Treating liver failure without the need for transplants could be the future, if developments from a new discovery by researchers at King’s College in London progresses as per plan.

The researchers using single cell RNA sequencing have been able to identify a type of cell that may be able to regenerate liver tissue. The newly discovered cell, called a hepatobiliary hybrid progenitor (HHyP), forms during our early development in the womb. Surprisingly, HHyP also persist in small quantities in adult livers and these cells can grow into the two main cell types of the adult liver (Hepatocytes and Cholangiocytes) giving HHyPs stem cell like properties.

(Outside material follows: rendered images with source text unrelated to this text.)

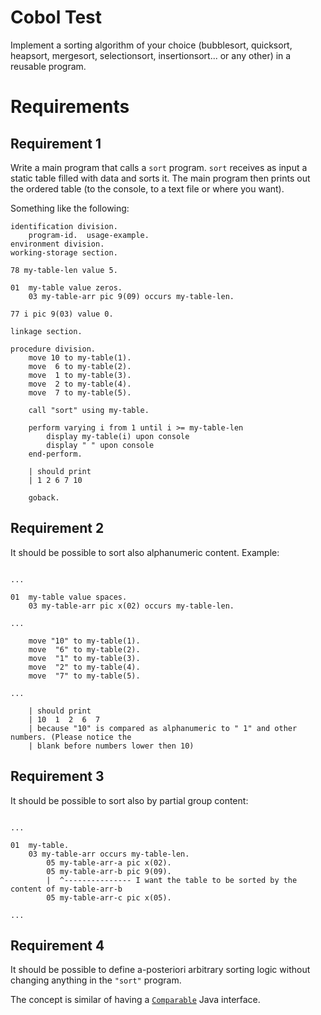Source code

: # Cobol Test

Implement a sorting algorithm of your choice (bubblesort, quicksort, heapsort, mergesort, selectionsort, insertionsort... or any other) in a reusable program.

# Requirements

## Requirement 1

Write a main program that calls a `sort` program. `sort` receives as input a static table filled with data and sorts it. The main program then prints out the ordered table (to the console, to a text file or where you want).

Something like the following:

```cobol
identification division.
    program-id.  usage-example.
environment division.
working-storage section.

78 my-table-len value 5.

01  my-table value zeros.
    03 my-table-arr pic 9(09) occurs my-table-len.

77 i pic 9(03) value 0.

linkage section.

procedure division.
    move 10 to my-table(1).
    move  6 to my-table(2).
    move  1 to my-table(3).
    move  2 to my-table(4).
    move  7 to my-table(5).

    call "sort" using my-table.

    perform varying i from 1 until i >= my-table-len
        display my-table(i) upon console
        display " " upon console
    end-perform.

    | should print 
    | 1 2 6 7 10

    goback.
```

## Requirement 2

It should be possible to sort also alphanumeric content. Example:

```cobol

... 

01  my-table value spaces.
    03 my-table-arr pic x(02) occurs my-table-len.

...

    move "10" to my-table(1).
    move  "6" to my-table(2).
    move  "1" to my-table(3).
    move  "2" to my-table(4).
    move  "7" to my-table(5).

...

    | should print 
    | 10  1  2  6  7
    | because "10" is compared as alphanumeric to " 1" and other numbers. (Please notice the 
    | blank before numbers lower then 10)
```

## Requirement 3

It should be possible to sort also by partial group content:

```cobol

... 

01  my-table.
    03 my-table-arr occurs my-table-len.
        05 my-table-arr-a pic x(02).
        05 my-table-arr-b pic 9(09). 
        |  ^--------------- I want the table to be sorted by the content of my-table-arr-b
        05 my-table-arr-c pic x(05).    

...
```

## Requirement 4

It should be possible to define a-posteriori arbitrary sorting logic without changing anything in the `"sort"` program.

The concept is similar of having a [`Comparable`](https://www.geeksforgeeks.org/comparable-interface-in-java-with-examples/) Java interface.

For the first time, the scientists found that cells with true stem cell like properties exist in the human liver.The HHyPs were found to resemble mouse stem cells which have been found to rapidly repair mice liver following major injury, such as occurs in cirrhosis. These cells could also provide a wide range of regenerative medicine applications for treating liver disease, including the possibility of bypassing the need for liver transplants.

Liver disease can be caused by lifestyle issues such as obesity, viruses, alcohol misuse or by non-lifestyle issues such as autoimmune and genetic mediated disease. Symptoms of liver disease include jaundice, itching and feelings of weakness and tiredness and in more severe cases, cirrhosis. The only treatment for severe liver diseases at present is a liver transplant which can lead to a lifetime of complications and for which the need for donor organs greatly outweighs the increasing demands.

The researcher said that they now needed to unlock the recipe for converting pluripotent stem cells into HHyPs so that they could transplant those cells into patients at will. In the longer term, they will also be working to see if it is possible to reprogram HHyPs within the body using traditional pharmacological drugs to repair diseased livers without either cell or organ transplantation.